What family had said
Jagdish had left home around 1.30 pm on October 23, telling his family he was going to Mumbai University to fill some forms for his (third year) BCom course, and hadn't come back.
His brother Bhavesh had told the police that Jagdish had called them around 7.30 pm and said he was unhappy with Hinduism and wished to convert to Islam, adding that he wouldn't return home. Fearing he had been radicalised, the family had informed the Mulund police, who'd taken a serious note of it and immediately alerted the Anti-Terrorism Squad (ATS). Officers suspected Jagdish had been honeytrapped, after Bhavesh told the police he used to frequently chat with a woman and erase his computer's search history.
What youth says now
Jagdish, however, has rubbished these claims and told the police he'd never said he was unhappy with Hinduism and wanted to convert. "He said he had been trying for a visa for a year and used to carry out online searches for that, during which he came across an agent who helped him to get it," said an officer. Jagdish also told the police that he never chatted with any woman, neither was he a Facebook addict, having used the social networking platform only "occasionally". He told officers that he loved to play online games, but after his parents scolded him for it, he stopped that too.

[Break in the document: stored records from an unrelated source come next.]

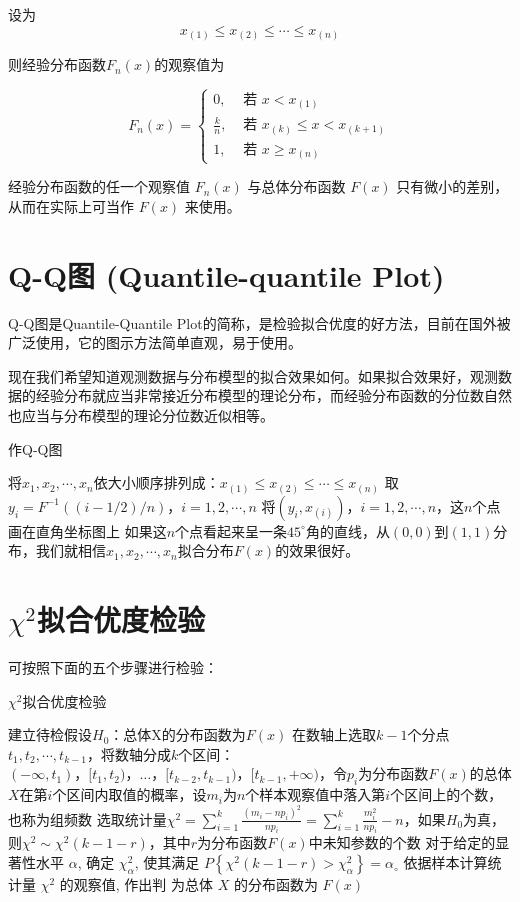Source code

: 设为
$$
x_{(1)} \leq x_{(2)} \leq \cdots \leq x_{(n)}
$$

则经验分布函数$F_{n}(x)$的观察值为

$$
F_{n}(x)=\left\{\begin{array}{ll}
0, & \text { 若 } x<x_{(1)} \\
\frac{k}{n}, & \text { 若 } x_{(k)} \leq x<x_{(k+1)} \\
1, & \text { 若 } x \geq x_{(n)}
\end{array}\right.
$$

经验分布函数的任一个观察值 $F_n(x)$ 与总体分布函数 $F(x)$ 只有微小的差别，从而在实际上可当作 $F(x)$ 来使用。

\section{Q-Q图 (Quantile-quantile Plot)}

Q-Q图是Quantile-Quantile Plot的简称，是检验拟合优度的好方法，目前在国外被广泛使用，它的图示方法简单直观，易于使用。

现在我们希望知道观测数据与分布模型的拟合效果如何。如果拟合效果好，观测数据的经验分布就应当非常接近分布模型的理论分布，而经验分布函数的分位数自然也应当与分布模型的理论分位数近似相等。

\begin{algorithm}
    \caption{作Q-Q图}
    
将$x_1,x_2,\cdots,x_n$依大小顺序排列成：$x_{(1)}\le x_{(2)}\le\cdots\le x_{(n)}$\;
取$y_i=F^{-1}((i-1/2)/n)，i=1,2,\cdots,n$\;
将$(y_i,x_{(i)})，i=1,2,\cdots,n$，这$n$个点画在直角坐标图上\;
如果这$n$个点看起来呈一条$45^\circ$角的直线，从$(0,0)$到$(1,1)$分布，我们就相信$x_1,x_2,\cdots,x_n$拟合分布$F(x)$的效果很好。
\end{algorithm}

\section{$\chi^2$拟合优度检验}

可按照下面的五个步骤进行检验：

\begin{algorithm}
\caption{$\chi^2$拟合优度检验}
建立待检假设$H_0$：总体X的分布函数为$F(x)$\;
在数轴上选取$k-1$个分点$t_1,t_2,\cdots,t_{k-1}$，将数轴分成$k$个区间：$(-\infty,t_1)，[t_1,t_2)，…，[t_{k-2},t_{k-1})，[t_{k-1},+\infty)$，令$p_i$为分布函数$F(x)$的总体$X$在第$i$个区间内取值的概率，设$m_i$为$n$个样本观察值中落入第$i$个区间上的个数，也称为组频数\;
选取统计量$\chi^2=\sum_{i=1}^{k}\frac{(m_i-np_i)^2}{np_i}=\sum_{i=1}^{k}{\frac{m_i^2}{np_i}-n}$，如果$H_0$为真，则$\chi^2 \sim \chi^2(k-1-r)$，其中$r$为分布函数$F(x)$中未知参数的个数\;
对于给定的显著性水平 \( \alpha \), 确定 \( \chi_{\alpha}^{2} \), 使其满足 \( P\left\{\chi^{2}(k-1-r)>\chi_{\alpha}^{2}\right\}=\alpha_{\circ} \) \;
依据样本计算统计量 \( \chi^{2} \) 的观察值, 作出判
为总体 \( X \) 的分布函数为 \( F(x) \) \;
\end{algorithm}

The youth said that after he went abroad, his Indian SIM card had stopped working and, hence, he called his family sparingly, whenever he was within a Wi-Fi network's range. After he got a local SIM and passed it on to his family and relatives, they had longer conversations, where everyone told him how his disappearance was being looked at, with the police and ATS making inquiries, and also that it had mentally affected all of them, and hence, he decided to return to clear the air, Jagdish has reportedly told cops.
The police, however, are not breathing easy, saying they have found contradictions in both brothers' statements. DCP (zone VII) Akhilesh Kumar Singh told mid-day, "Now that the boy is back, our cross-questioning has started. We are conducting further investigations into this."